Aku terdiam. Aku sungguh tak percaya itu keluar dari bibir Danti. Bibir yang selama ini begitu aku kagumi bukan saja karena sanggup membakar gairah lelaki dengan hanya memandangnya, namun juga yang aku yakini tidak akan pernah berkata dusta.
“Tentu saja kita akan buat beberapa program untuk petani, tapi prioritas saat ini bagi partai adalah bagaimana mengembalikan modal kampanye yang telah kita investasikan. Kita akan buat program-program yang menghasilkan pemasukan bagi partai, setelah itu kita buat program untuk petanimu”. Aku tetap terdiam. Danti memandangku langsung ke arah mataku. Dia merogoh sakunya dan mengeluarkan secarik kertas yang sudah lusuh.
“Malam setajam sembilu, mengiris rindu berkarat…”. Aku terkejut. Danti tersenyum. Disodorkannya kertas tersebut ke arahku. Itu adalah kertas yang pernah aku selipkan ke dalam tas Danti hampir 20 tahun yang lalu.
”Aku masih ingat hari itu tanggal 5 Maret saat kita kelas 2, kamu selipkan kertas itu di buku kimiaku”. Aku seperti tersihir, tak sanggup menggerakkan bibirku.
Danti bangkit berdiri. Tiba-tiba dia melepas jilbabnya. Aku terperangah. Rambutnya masih mempesona seperti dulu.

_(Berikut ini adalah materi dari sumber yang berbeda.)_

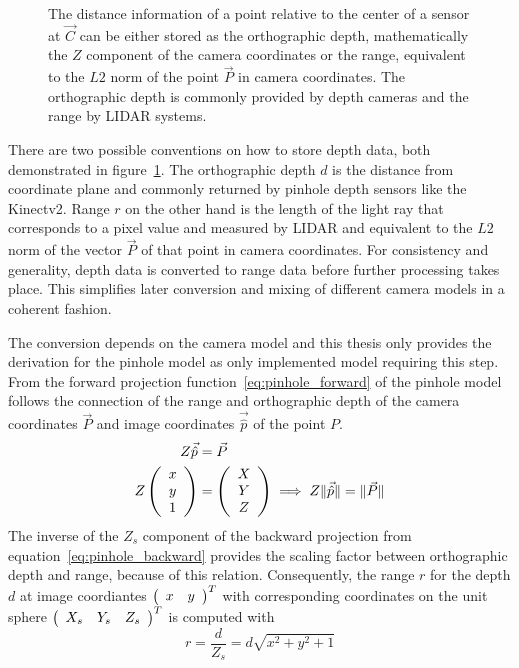 \begin{figure}[H]
    
    \caption[Orthographic Depth and Range visualized]{The distance information of a point relative to the center of a sensor at $\vec{C}$ can be either stored as the orthographic depth, mathematically the $Z$ component of the camera coordinates or the range, equivalent to the $L2$ norm of the point $\vec{P}$ in camera coordinates. The orthographic depth is commonly provided by depth cameras and the range by \acrshort{LIDAR} systems.}
    \label{fig:range_depth}
\end{figure}

There are two possible conventions on how to store depth data, both demonstrated in figure~\ref{fig:range_depth}.
The orthographic depth $d$ is the distance from coordinate plane and commonly returned by pinhole depth sensors like the Kinectv2.
Range $r$ on the other hand is the length of the light ray that corresponds to a pixel value and measured by \acrshort{LIDAR} and equivalent to the $L2$ norm of the vector $\vec{P}$ of that point in camera coordinates.
For consistency and generality, depth data is converted to range data before further processing takes place.
This simplifies later conversion and mixing of different camera models in a coherent fashion.

The conversion depends on the camera model and this thesis only provides the derivation for the pinhole model as only implemented model requiring this step.
From the forward projection function~\ref{eq:pinhole_forward} of the pinhole model follows the connection of the range and orthographic depth of the camera coordinates $\vec{P}$ and image coordinates $\vec{\hat{p}}$ of the point $P$.
\begin{equation}
\begin{aligned}
    Z \vec{\hat{p}} &= \vec{P} \\
    Z \left(\begin{array}{c} x \\ y \\ 1 \end{array}\right) &= \left(\begin{array}{c} X \\ Y \\ Z \end{array}\right)
    \implies
    Z \lVert\vec{\hat{p}}\rVert = \lVert\vec{P}\rVert
\end{aligned}
\end{equation}
The inverse of the $Z_{s}$ component of the backward projection from equation~\ref{eq:pinhole_backward} provides the scaling factor between orthographic depth and range, because of this relation.
Consequently, the range $r$ for the depth $d$ at image coordiantes $\left(\begin{array}{cc} x & y \end{array}\right)^T$ with corresponding coordinates on the unit sphere $\left(\begin{array}{ccc} X_s & Y_s & Z_s \end{array}\right)^T$ is computed with
\begin{equation}
    r = \frac{d}{Z_s} = d \sqrt{x^2 + y^2 + 1}
\end{equation}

Jenjang lehernya mengundang setiap bibir lelaki untuk menelusurinya. “Aku tahu perasaanmu kepadaku. Hari ini akan aku berikan apa yang kamu inginkan dari aku. Aku milikmu malam ini”, Danti tersenyum menggoda.

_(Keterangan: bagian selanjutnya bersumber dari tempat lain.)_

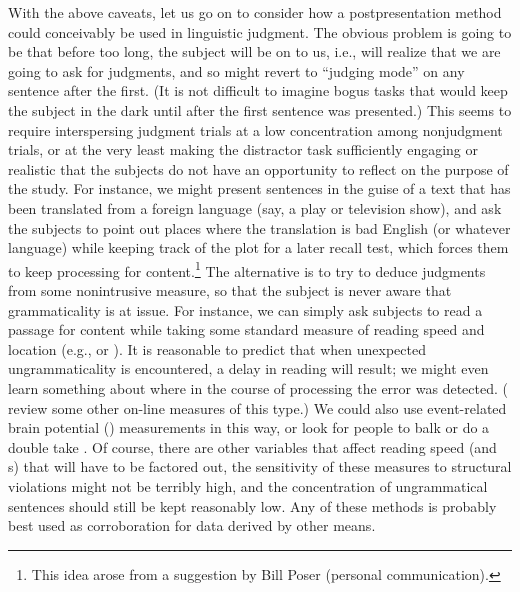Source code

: With the above caveats, let us go on to consider how a postpresentation method could conceivably be used in linguistic judgment. The obvious problem is going to be that before too long, the subject will be on to us, i.e., will realize that we are going to ask for judgments, and so might revert to ``judging mode'' on any
sentence after the first. (It is not difficult to imagine bogus tasks that would keep the subject in the dark until after the first sentence was presented.) This seems to require interspersing judgment trials at a low concentration among nonjudgment trials, or at the very least making the distractor task sufficiently engaging or realistic that the subjects do not have an opportunity to reflect on the purpose of the study. For instance, we might present sentences in the guise of a text that has been translated from a foreign language (say, a play or television show), and ask the subjects to point out places where the translation is bad English (or whatever language) while keeping track of the plot for a later recall test, which forces them to keep processing for content.\footnote{This idea arose from a suggestion by Bill Poser (personal communication).}
 The alternative is to try to deduce judgments from some nonintrusive measure, so that the subject is never aware that grammaticality is at issue. For instance, we can simply ask subjects to read a passage for content while taking some standard measure of reading speed and location (e.g.,  or ). It is reasonable to predict that when unexpected ungrammaticality is encountered, a delay in reading will result; we might even learn something about where in the course of processing the error was detected. (\citet{KutasEtAl1983} review some other on-line measures of this type.) We could also use event-related brain potential () measurements in this way, or look for people to balk or do a double take \citep{Newmeyer1983}. Of course, there are other variables that affect reading speed (and s) that will have to be factored out, the sensitivity of these measures to structural violations might not be terribly high, and the concentration of ungrammatical sentences should still be kept reasonably low. Any of these methods is probably best used as corroboration for data derived by other means.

Tiba-tiba aku ingat film Doraemon the Movie yang aku tonton bersama anakku. Dalam film tersebut diceritakan seorang tukang sihir cantik jelita yang berubah menjadi nenek tua renta setelah semua mantera sihirnya hilang dan jatidirinya terkuak. Tiba-tiba Danti berubah menjadi seorang nenek sihir yang menjijikan bagiku. Aku berdiri dan tersenyum. ”Terima kasih Danti. Tapi aku harus pulang. Anak dan istriku menungguku”. Sekilas aku lihat sinar kemarahan dan kekecewaan di mata Danti. Aku tak peduli. Tanpa menunggu jawaban aku segera keluar dari kamar Danti.
Sesampainya di rumah, kudapati istri dan anakku telah tertidur. Aku pandangi wajah Surti. Aku berbaring disisinya. Baru aku sadari betapa cantiknya istriku. Aku dekap dia. Aku nikmati hangat tubuh dan segar nafasnya. Aku kecup kening istriku. Malam setajam sembilu....puisi keparat itu mengusik kembali. Tapi Danti sudah mati. Dia telah aku kubur dan membusuk jauh di dasar hati. Aku semakin erat mendekap istriku. Maafkan aku Surti!!